Majelis Kritik Materi Pengujian UU Sisdiknas

Majelis meminta pemohon memperjelas dan menggali akar persoalan dalam pengujian UU ini.

ASH
Bacaan 2 Menit
Pemohon didampingi kuasanya dalam sidang perdana Pengujian UU Sistem Pendidikan Nasional (Sisdiknas), Selasa (7/10). Foto Humas MK
Pemohon didampingi kuasanya dalam sidang perdana Pengujian UU Sistem Pendidikan Nasional (Sisdiknas), Selasa (7/10). Foto Humas MK
Majelis Panel MK menggelar sidang perdana pengujian Pasal 6 ayat (1) UU No. 20 Tahun 2003 tentang Sistem Pendidikan Nasional (Sisdiknas) terkait program wajib belajar (Wajar) berusia 7-15 tahun atau Wajar 9 tahun. Permohonan ini diajukan 17 organisasi masyarakat sipil yang tergabung dalam Jaringan Pemantau Pendidikan Indonesia (NEW Indonesia) diantaranya PP Muslimat NU, LP3S, Yayasan Aulia, YAPARI, Asppuk, PGRI, Cerdas Bangsa.

Salah satu kuasa hukum para pemohon, Benny Dikti Sinaga mengatakan para pemohon meminta agar program Wajar usia 7-15 tahun atau 9 tahun dinaikkan menjadi program Wajar 12 tahun. Sebab, program Wajar 9 tahun telah menghalangi hak konstitusional rakyat Indonesia memperoleh hak pendidikan layak seperti dijamin Pasal 28B ayat (2) dan Pasal 28C ayat (1) UUD 1945.

“Pasal 6 UU ayat (1) UU Sisdiknas sepanjang frasa  ‘yangberusia tujuh sampai dengan lima belas tahun’ inkonstiusional dengan UUD 1945 apabila tidak diartikan ‘setiap warga negara wajib mengikuti pendidikan dasar hingga jenjang pendidikan 12 tahun’,” ujar Benny saat sidang pendahuluan yang dipimpin Maria Farida Indrati di ruang sidang MK, Selasa (07/10).

Pasal 6 ayat (1) UU Sisdiknas berbunyi, “Setiap warga negara yang berusia tujuh sampai dengan lima belas tahun wajib mengikuti pendidikan dasar.”

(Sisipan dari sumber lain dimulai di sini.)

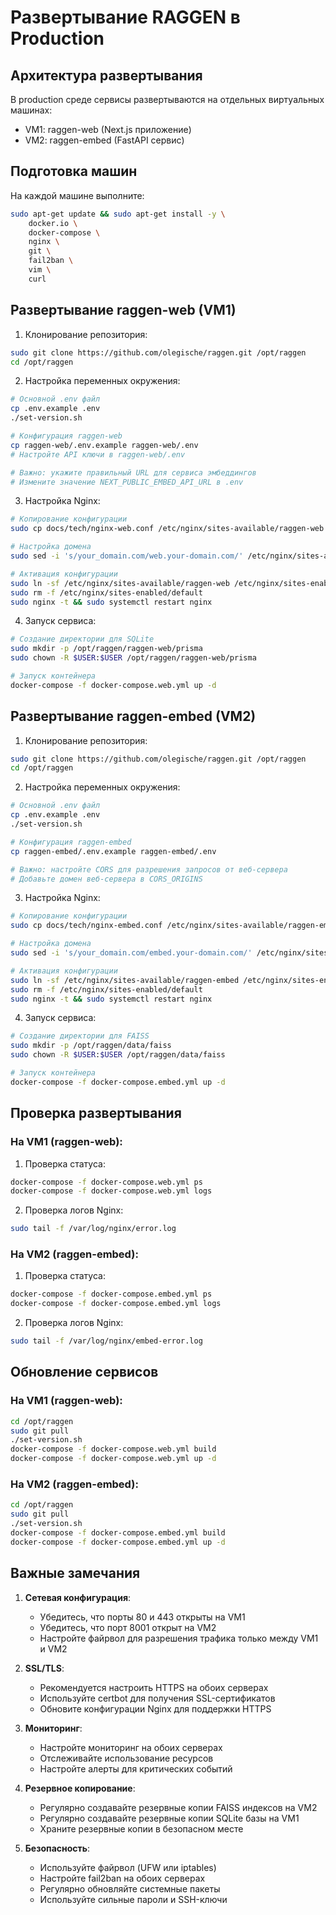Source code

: # Развертывание RAGGEN в Production

## Архитектура развертывания

В production среде сервисы развертываются на отдельных виртуальных машинах:
- VM1: raggen-web (Next.js приложение)
- VM2: raggen-embed (FastAPI сервис)

## Подготовка машин

На каждой машине выполните:

```bash
sudo apt-get update && sudo apt-get install -y \
    docker.io \
    docker-compose \
    nginx \
    git \
    fail2ban \
    vim \
    curl
```

## Развертывание raggen-web (VM1)

1. Клонирование репозитория:
```bash
sudo git clone https://github.com/olegische/raggen.git /opt/raggen
cd /opt/raggen
```

2. Настройка переменных окружения:
```bash
# Основной .env файл
cp .env.example .env
./set-version.sh

# Конфигурация raggen-web
cp raggen-web/.env.example raggen-web/.env
# Настройте API ключи в raggen-web/.env

# Важно: укажите правильный URL для сервиса эмбеддингов
# Измените значение NEXT_PUBLIC_EMBED_API_URL в .env
```

3. Настройка Nginx:
```bash
# Копирование конфигурации
sudo cp docs/tech/nginx-web.conf /etc/nginx/sites-available/raggen-web

# Настройка домена
sudo sed -i 's/your_domain.com/web.your-domain.com/' /etc/nginx/sites-available/raggen-web

# Активация конфигурации
sudo ln -sf /etc/nginx/sites-available/raggen-web /etc/nginx/sites-enabled/
sudo rm -f /etc/nginx/sites-enabled/default
sudo nginx -t && sudo systemctl restart nginx
```

4. Запуск сервиса:
```bash
# Создание директории для SQLite
sudo mkdir -p /opt/raggen/raggen-web/prisma
sudo chown -R $USER:$USER /opt/raggen/raggen-web/prisma

# Запуск контейнера
docker-compose -f docker-compose.web.yml up -d
```

## Развертывание raggen-embed (VM2)

1. Клонирование репозитория:
```bash
sudo git clone https://github.com/olegische/raggen.git /opt/raggen
cd /opt/raggen
```

2. Настройка переменных окружения:
```bash
# Основной .env файл
cp .env.example .env
./set-version.sh

# Конфигурация raggen-embed
cp raggen-embed/.env.example raggen-embed/.env

# Важно: настройте CORS для разрешения запросов от веб-сервера
# Добавьте домен веб-сервера в CORS_ORIGINS
```

3. Настройка Nginx:
```bash
# Копирование конфигурации
sudo cp docs/tech/nginx-embed.conf /etc/nginx/sites-available/raggen-embed

# Настройка домена
sudo sed -i 's/your_domain.com/embed.your-domain.com/' /etc/nginx/sites-available/raggen-embed

# Активация конфигурации
sudo ln -sf /etc/nginx/sites-available/raggen-embed /etc/nginx/sites-enabled/
sudo rm -f /etc/nginx/sites-enabled/default
sudo nginx -t && sudo systemctl restart nginx
```

4. Запуск сервиса:
```bash
# Создание директории для FAISS
sudo mkdir -p /opt/raggen/data/faiss
sudo chown -R $USER:$USER /opt/raggen/data/faiss

# Запуск контейнера
docker-compose -f docker-compose.embed.yml up -d
```

## Проверка развертывания

### На VM1 (raggen-web):

1. Проверка статуса:
```bash
docker-compose -f docker-compose.web.yml ps
docker-compose -f docker-compose.web.yml logs
```

2. Проверка логов Nginx:
```bash
sudo tail -f /var/log/nginx/error.log
```

### На VM2 (raggen-embed):

1. Проверка статуса:
```bash
docker-compose -f docker-compose.embed.yml ps
docker-compose -f docker-compose.embed.yml logs
```

2. Проверка логов Nginx:
```bash
sudo tail -f /var/log/nginx/embed-error.log
```

## Обновление сервисов

### На VM1 (raggen-web):

```bash
cd /opt/raggen
sudo git pull
./set-version.sh
docker-compose -f docker-compose.web.yml build
docker-compose -f docker-compose.web.yml up -d
```

### На VM2 (raggen-embed):

```bash
cd /opt/raggen
sudo git pull
./set-version.sh
docker-compose -f docker-compose.embed.yml build
docker-compose -f docker-compose.embed.yml up -d
```

## Важные замечания

1. **Сетевая конфигурация**:
   - Убедитесь, что порты 80 и 443 открыты на VM1
   - Убедитесь, что порт 8001 открыт на VM2
   - Настройте файрвол для разрешения трафика только между VM1 и VM2

2. **SSL/TLS**:
   - Рекомендуется настроить HTTPS на обоих серверах
   - Используйте certbot для получения SSL-сертификатов
   - Обновите конфигурации Nginx для поддержки HTTPS

3. **Мониторинг**:
   - Настройте мониторинг на обоих серверах
   - Отслеживайте использование ресурсов
   - Настройте алерты для критических событий

4. **Резервное копирование**:
   - Регулярно создавайте резервные копии FAISS индексов на VM2
   - Регулярно создавайте резервные копии SQLite базы на VM1
   - Храните резервные копии в безопасном месте

5. **Безопасность**:
   - Используйте файрвол (UFW или iptables)
   - Настройте fail2ban на обоих серверах
   - Регулярно обновляйте системные пакеты
   - Используйте сильные пароли и SSH-ключи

Menanggapi materi permohonan, majelis panel mengkritik sejumlah materi permohonan terutama format penulisan petitum (tuntutan) permohonan yang meminta program Wajar menjadi 12 tahun. Maria menyarankan agar redaksional bagian petitum diubah dengan menyatakan kata “inkonstitusional” diubah menjadi “bertentangan dengan UUD 1945 sepanjang tidak dimaknai…

“Seharusnya petitum selanjutnya, ‘Pasal 6 ayat (1) tidak mempunyai kekuatan hukum mengikat sepanjang tidak dimaknai…’ dan pemuatan putusan ini dalam berita negara. Ini yang kurang dan harus diperbaiki dalam permohonan,” pinta Maria.

Anggota Panel, Wahiduddin Adams meminta pemohon lebih jeli membangun argumentasi permohonan. Dia menyangsikan para pemohon tidak benar-benar mengalami kerugian konstitusional dengan berlakunya pasal tersebut. “Coba nanti dipastikan betul apa pendidikan pemohon hanya pendidikan dasar. Saya lihat sarjana semua. Apa iya semua mengalami kerugian? Ini perlu dipertajam bagian mana yang merasa dirugikan,” kritiknya.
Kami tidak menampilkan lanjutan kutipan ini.